Word for word, restate the listing that follows and leave out the images.
★ ★ ★ ★
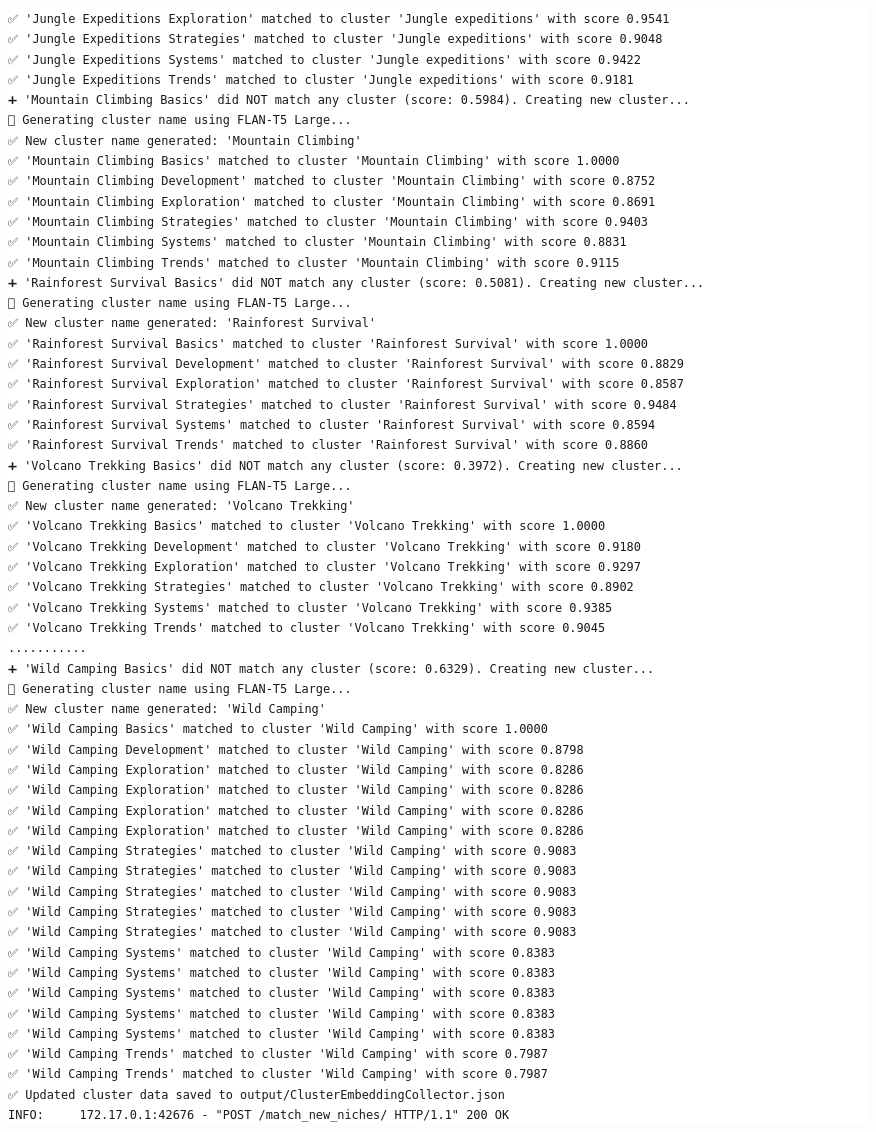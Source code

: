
 ```log
✅ 'Jungle Expeditions Exploration' matched to cluster 'Jungle expeditions' with score 0.9541
✅ 'Jungle Expeditions Strategies' matched to cluster 'Jungle expeditions' with score 0.9048
✅ 'Jungle Expeditions Systems' matched to cluster 'Jungle expeditions' with score 0.9422
✅ 'Jungle Expeditions Trends' matched to cluster 'Jungle expeditions' with score 0.9181
➕ 'Mountain Climbing Basics' did NOT match any cluster (score: 0.5984). Creating new cluster...
🧠 Generating cluster name using FLAN-T5 Large...
✅ New cluster name generated: 'Mountain Climbing'
✅ 'Mountain Climbing Basics' matched to cluster 'Mountain Climbing' with score 1.0000
✅ 'Mountain Climbing Development' matched to cluster 'Mountain Climbing' with score 0.8752
✅ 'Mountain Climbing Exploration' matched to cluster 'Mountain Climbing' with score 0.8691
✅ 'Mountain Climbing Strategies' matched to cluster 'Mountain Climbing' with score 0.9403
✅ 'Mountain Climbing Systems' matched to cluster 'Mountain Climbing' with score 0.8831
✅ 'Mountain Climbing Trends' matched to cluster 'Mountain Climbing' with score 0.9115
➕ 'Rainforest Survival Basics' did NOT match any cluster (score: 0.5081). Creating new cluster...
🧠 Generating cluster name using FLAN-T5 Large...
✅ New cluster name generated: 'Rainforest Survival'
✅ 'Rainforest Survival Basics' matched to cluster 'Rainforest Survival' with score 1.0000
✅ 'Rainforest Survival Development' matched to cluster 'Rainforest Survival' with score 0.8829
✅ 'Rainforest Survival Exploration' matched to cluster 'Rainforest Survival' with score 0.8587
✅ 'Rainforest Survival Strategies' matched to cluster 'Rainforest Survival' with score 0.9484
✅ 'Rainforest Survival Systems' matched to cluster 'Rainforest Survival' with score 0.8594
✅ 'Rainforest Survival Trends' matched to cluster 'Rainforest Survival' with score 0.8860
➕ 'Volcano Trekking Basics' did NOT match any cluster (score: 0.3972). Creating new cluster...
🧠 Generating cluster name using FLAN-T5 Large...
✅ New cluster name generated: 'Volcano Trekking'
✅ 'Volcano Trekking Basics' matched to cluster 'Volcano Trekking' with score 1.0000
✅ 'Volcano Trekking Development' matched to cluster 'Volcano Trekking' with score 0.9180
✅ 'Volcano Trekking Exploration' matched to cluster 'Volcano Trekking' with score 0.9297
✅ 'Volcano Trekking Strategies' matched to cluster 'Volcano Trekking' with score 0.8902
✅ 'Volcano Trekking Systems' matched to cluster 'Volcano Trekking' with score 0.9385
✅ 'Volcano Trekking Trends' matched to cluster 'Volcano Trekking' with score 0.9045
...........
➕ 'Wild Camping Basics' did NOT match any cluster (score: 0.6329). Creating new cluster...
🧠 Generating cluster name using FLAN-T5 Large...
✅ New cluster name generated: 'Wild Camping'
✅ 'Wild Camping Basics' matched to cluster 'Wild Camping' with score 1.0000
✅ 'Wild Camping Development' matched to cluster 'Wild Camping' with score 0.8798
✅ 'Wild Camping Exploration' matched to cluster 'Wild Camping' with score 0.8286
✅ 'Wild Camping Exploration' matched to cluster 'Wild Camping' with score 0.8286
✅ 'Wild Camping Exploration' matched to cluster 'Wild Camping' with score 0.8286
✅ 'Wild Camping Exploration' matched to cluster 'Wild Camping' with score 0.8286
✅ 'Wild Camping Strategies' matched to cluster 'Wild Camping' with score 0.9083
✅ 'Wild Camping Strategies' matched to cluster 'Wild Camping' with score 0.9083
✅ 'Wild Camping Strategies' matched to cluster 'Wild Camping' with score 0.9083
✅ 'Wild Camping Strategies' matched to cluster 'Wild Camping' with score 0.9083
✅ 'Wild Camping Strategies' matched to cluster 'Wild Camping' with score 0.9083
✅ 'Wild Camping Systems' matched to cluster 'Wild Camping' with score 0.8383
✅ 'Wild Camping Systems' matched to cluster 'Wild Camping' with score 0.8383
✅ 'Wild Camping Systems' matched to cluster 'Wild Camping' with score 0.8383
✅ 'Wild Camping Systems' matched to cluster 'Wild Camping' with score 0.8383
✅ 'Wild Camping Systems' matched to cluster 'Wild Camping' with score 0.8383
✅ 'Wild Camping Trends' matched to cluster 'Wild Camping' with score 0.7987
✅ 'Wild Camping Trends' matched to cluster 'Wild Camping' with score 0.7987
✅ Updated cluster data saved to output/ClusterEmbeddingCollector.json
INFO:     172.17.0.1:42676 - "POST /match_new_niches/ HTTP/1.1" 200 OK
```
★ ★ ★ ★
__THE COMPLETED TASK__:
Source code

:
 ```log
✅ 'Jungle Expeditions Exploration' matched to cluster 'Jungle expeditions' with score 0.9541
✅ 'Jungle Expeditions Strategies' matched to cluster 'Jungle expeditions' with score 0.9048
✅ 'Jungle Expeditions Systems' matched to cluster 'Jungle expeditions' with score 0.9422
✅ 'Jungle Expeditions Trends' matched to cluster 'Jungle expeditions' with score 0.9181
➕ 'Mountain Climbing Basics' did NOT match any cluster (score: 0.5984). Creating new cluster...
🧠 Generating cluster name using FLAN-T5 Large...
✅ New cluster name generated: 'Mountain Climbing'
✅ 'Mountain Climbing Basics' matched to cluster 'Mountain Climbing' with score 1.0000
✅ 'Mountain Climbing Development' matched to cluster 'Mountain Climbing' with score 0.8752
✅ 'Mountain Climbing Exploration' matched to cluster 'Mountain Climbing' with score 0.8691
✅ 'Mountain Climbing Strategies' matched to cluster 'Mountain Climbing' with score 0.9403
✅ 'Mountain Climbing Systems' matched to cluster 'Mountain Climbing' with score 0.8831
✅ 'Mountain Climbing Trends' matched to cluster 'Mountain Climbing' with score 0.9115
➕ 'Rainforest Survival Basics' did NOT match any cluster (score: 0.5081). Creating new cluster...
🧠 Generating cluster name using FLAN-T5 Large...
✅ New cluster name generated: 'Rainforest Survival'
✅ 'Rainforest Survival Basics' matched to cluster 'Rainforest Survival' with score 1.0000
✅ 'Rainforest Survival Development' matched to cluster 'Rainforest Survival' with score 0.8829
✅ 'Rainforest Survival Exploration' matched to cluster 'Rainforest Survival' with score 0.8587
✅ 'Rainforest Survival Strategies' matched to cluster 'Rainforest Survival' with score 0.9484
✅ 'Rainforest Survival Systems' matched to cluster 'Rainforest Survival' with score 0.8594
✅ 'Rainforest Survival Trends' matched to cluster 'Rainforest Survival' with score 0.8860
➕ 'Volcano Trekking Basics' did NOT match any cluster (score: 0.3972). Creating new cluster...
🧠 Generating cluster name using FLAN-T5 Large...
✅ New cluster name generated: 'Volcano Trekking'
✅ 'Volcano Trekking Basics' matched to cluster 'Volcano Trekking' with score 1.0000
✅ 'Volcano Trekking Development' matched to cluster 'Volcano Trekking' with score 0.9180
✅ 'Volcano Trekking Exploration' matched to cluster 'Volcano Trekking' with score 0.9297
✅ 'Volcano Trekking Strategies' matched to cluster 'Volcano Trekking' with score 0.8902
✅ 'Volcano Trekking Systems' matched to cluster 'Volcano Trekking' with score 0.9385
✅ 'Volcano Trekking Trends' matched to cluster 'Volcano Trekking' with score 0.9045
...........
➕ 'Wild Camping Basics' did NOT match any cluster (score: 0.6329). Creating new cluster...
🧠 Generating cluster name using FLAN-T5 Large...
✅ New cluster name generated: 'Wild Camping'
✅ 'Wild Camping Basics' matched to cluster 'Wild Camping' with score 1.0000
✅ 'Wild Camping Development' matched to cluster 'Wild Camping' with score 0.8798
✅ 'Wild Camping Exploration' matched to cluster 'Wild Camping' with score 0.8286
✅ 'Wild Camping Exploration' matched to cluster 'Wild Camping' with score 0.8286
✅ 'Wild Camping Exploration' matched to cluster 'Wild Camping' with score 0.8286
✅ 'Wild Camping Exploration' matched to cluster 'Wild Camping' with score 0.8286
✅ 'Wild Camping Strategies' matched to cluster 'Wild Camping' with score 0.9083
✅ 'Wild Camping Strategies' matched to cluster 'Wild Camping' with score 0.9083
✅ 'Wild Camping Strategies' matched to cluster 'Wild Camping' with score 0.9083
✅ 'Wild Camping Strategies' matched to cluster 'Wild Camping' with score 0.9083
✅ 'Wild Camping Strategies' matched to cluster 'Wild Camping' with score 0.9083
✅ 'Wild Camping Systems' matched to cluster 'Wild Camping' with score 0.8383
✅ 'Wild Camping Systems' matched to cluster 'Wild Camping' with score 0.8383
✅ 'Wild Camping Systems' matched to cluster 'Wild Camping' with score 0.8383
✅ 'Wild Camping Systems' matched to cluster 'Wild Camping' with score 0.8383
✅ 'Wild Camping Systems' matched to cluster 'Wild Camping' with score 0.8383
✅ 'Wild Camping Trends' matched to cluster 'Wild Camping' with score 0.7987
✅ 'Wild Camping Trends' matched to cluster 'Wild Camping' with score 0.7987
✅ Updated cluster data saved to output/ClusterEmbeddingCollector.json
INFO:     172.17.0.1:42676 - "POST /match_new_niches/ HTTP/1.1" 200 OK
```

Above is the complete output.